In Milan, smashburger restaurants styled after New York hot spots such as 7th Street Burger are all the rage. Think graffitied walls, pounding hip-hop, and the essentials: thin patties of ground chuck, white onions, pickles, and cheddar, all tucked into a Martin’s potato bun.
The trend took hold of Italy’s fashion capital in 2022, when Chuck George, a 37-year-old Filipino-American entrepreneur, opened Chuck’s, a small spot inside Sidewalk Kitchens, a collective of independent restaurants near the city center. His strict “no modifications” rule (“If you want to change an ingredient, you aren’t eating Chuck’s”) and sleek branding quickly inspired a slew of copycats across town.
“The problem is, most of the people opening smashburger bars have no cooking background,” says George. “They’re all finance guys with zero interest in food.”

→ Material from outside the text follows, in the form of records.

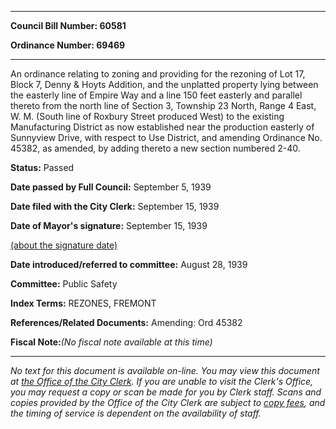 

********

**Council Bill Number: 60581**
   
**Ordinance Number: 69469**
********

 An ordinance relating to zoning and providing for the rezoning of Lot 17, Block 7, Denny & Hoyts Addition, and the unplatted property lying between the easterly line of Empire Way and a line 150 feet easterly and parallel thereto from the north line of Section 3, Township 23 North, Range 4 East, W. M. (South line of Roxbury Street produced West) to the existing Manufacturing District as now established near the production easterly of Sunnyview Drive, with respect to Use District, and amending Ordinance No. 45382, as amended, by adding thereto a new section numbered 2-40.

**Status:** Passed
   
**Date passed by Full Council:** September 5, 1939
   
**Date filed with the City Clerk:** September 15, 1939
   
**Date of Mayor's signature:** September 15, 1939
   
[(about the signature date)](/~public/approvaldate.htm)
   
   
   
**Date introduced/referred to committee:** August 28, 1939
   
**Committee:** Public Safety
   
   
**Index Terms:** REZONES, FREMONT

**References/Related Documents:** Amending: Ord 45382

**Fiscal Note:**_(No fiscal note available at this time)_
********

_No text for this document is available on-line. You may view this document at [the Office of the City Clerk](http://www.seattle.gov/leg/clerk/contactUs.htm). If you are unable to visit the Clerk's Office, you may request a copy or scan be made for you by Clerk staff. Scans and copies provided by the Office of the City Clerk are subject to [copy fees](http://clerk.seattle.gov/~public/clerkfees.htm), and the timing of service is dependent on the availability of staff._

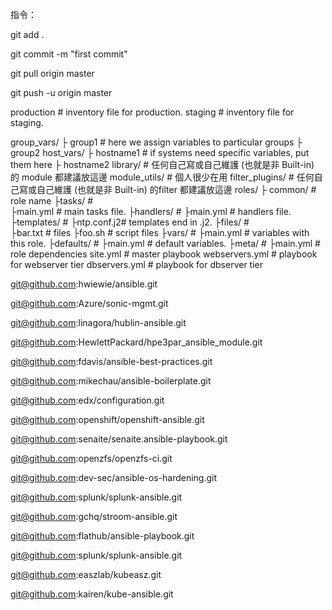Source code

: 指令：

git add .

git commit -m "first commit"

git pull origin master

git push -u origin master

production        # inventory file for production.
staging           # inventory file for staging.

group_vars/
├ group1         # here we assign variables to particular groups
├ group2
host_vars/
├ hostname1      # if systems need specific variables, put them here
├ hostname2
library/          # 任何自己寫或自己維護 (也就是非 Built-in) 的 module 都建議放這邊
module_utils/     # 個人很少在用
filter_plugins/   # 任何自己寫或自己維護 (也就是非 Built-in) 的filter 都建議放這邊
roles/
├ common/        # role name
   ├tasks/       #   
     ├main.yml   # main tasks file.
   ├handlers/    #
     ├main.yml   # handlers file.
   ├templates/   #
     ├ntp.conf.j2# templates end in .j2.
   ├files/       #   
     ├bar.txt    # files
     ├foo.sh     # script files
   ├vars/        #
     ├main.yml   # variables with this role.
   ├defaults/    #
     ├main.yml   # default variables.
   ├meta/        #
     ├main.yml   # role dependencies
site.yml          # master playbook
webservers.yml    # playbook for webserver tier
dbservers.yml     # playbook for dbserver tier

git@github.com:hwiewie/ansible.git

git@github.com:Azure/sonic-mgmt.git

git@github.com:linagora/hublin-ansible.git

git@github.com:HewlettPackard/hpe3par_ansible_module.git

git@github.com:fdavis/ansible-best-practices.git

git@github.com:mikechau/ansible-boilerplate.git

git@github.com:edx/configuration.git

git@github.com:openshift/openshift-ansible.git

git@github.com:senaite/senaite.ansible-playbook.git

git@github.com:openzfs/openzfs-ci.git

git@github.com:dev-sec/ansible-os-hardening.git

git@github.com:splunk/splunk-ansible.git

git@github.com:gchq/stroom-ansible.git

git@github.com:flathub/ansible-playbook.git

git@github.com:splunk/splunk-ansible.git

git@github.com:easzlab/kubeasz.git

git@github.com:kairen/kube-ansible.git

For him, the formula has proved so successful that he’s expanded across Europe: a weekly pop-up inside the Hôtel Grand Amour, in Paris; a Rome outpost in 2023; an American-style bistro in Madrid. “I’m not just a burger guy,” George says when talking about the Madrid restaurant, which pays homage to his mixed heritage by blending the all-American burger with Asian-fusion dishes like kinilaw, a Filipino-style ceviche.
This month, George will bring his burger to London, opening a Chuck’s inside Carousel, the culinary complex on Charlotte Street, in ritzy Fitzrovia, a stone’s throw from the British Museum.
“If you’d told me three years ago there’d be a Chuck’s in London, I wouldn’t have believed you,” he says. “But here we are.”

Far from black cabs and English brownstones, George grew up in McLean, Virginia, near the Potomac River, about a 30-minute drive from Washington, D.C. He was raised by his Filipino-American mother and American father, who served in the military and was stationed in Virginia Beach. “We were lucky. We didn’t move around too much,” he says. “I wasn’t an army brat.”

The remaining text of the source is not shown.